Work item. Your task is to copy every line below that contains the word "strong".

** Opening Source data block **

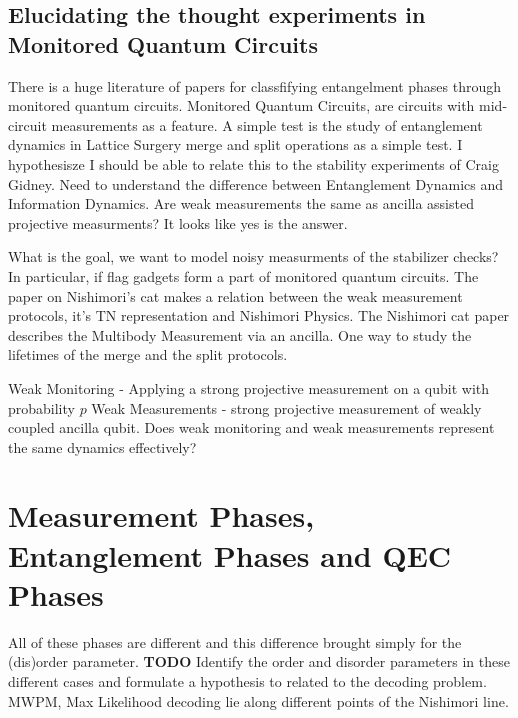 \documentclass[%
 reprint,
amsmath,amssymb,
aps,
onecolumn,
]{revtex4-2}
\begin{document}
\subsection{Elucidating the thought experiments in Monitored Quantum Circuits}
There is a huge literature of papers for classfifying entangelment phases through monitored quantum circuits. Monitored Quantum Circuits, are circuits with mid-circuit measurements as a feature. A simple test is the study of entanglement dynamics in Lattice Surgery merge and split operations as a simple test. I hypothesisze I should be able to relate this to the stability experiments of Craig Gidney. Need to understand the difference between Entanglement Dynamics and Information Dynamics. Are weak measurements the same as ancilla assisted projective measurments? It looks like yes is the answer. 

What is the goal, we want to model noisy measurments of the stabilizer checks? In particular, if flag gadgets form a part of monitored quantum circuits. The paper on Nishimori's cat makes a relation between the weak measurement protocols, it's TN representation and Nishimori Physics. The Nishimori cat paper describes the Multibody Measurement via an ancilla. One way to study the lifetimes of the merge and the split protocols. 


Weak Monitoring - Applying a strong projective measurement on a qubit with probability \(p\)
Weak Measurements - strong projective measurement of weakly coupled ancilla qubit.
Does weak monitoring and weak measurements represent the same dynamics effectively?


\section{Measurement Phases, Entanglement Phases and QEC Phases}
All of these phases are different and this difference brought simply for the (dis)order parameter. \textbf{TODO} Identify the order and disorder parameters in these different cases and formulate a hypothesis to related to the decoding problem. MWPM, Max Likelihood decoding lie along different points of the Nishimori line.
\end{document}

** Closing Source data block **

Solved exercise.
Weak Monitoring - Applying a strong projective measurement on a qubit with probability \(p\)
Weak Measurements - strong projective measurement of weakly coupled ancilla qubit.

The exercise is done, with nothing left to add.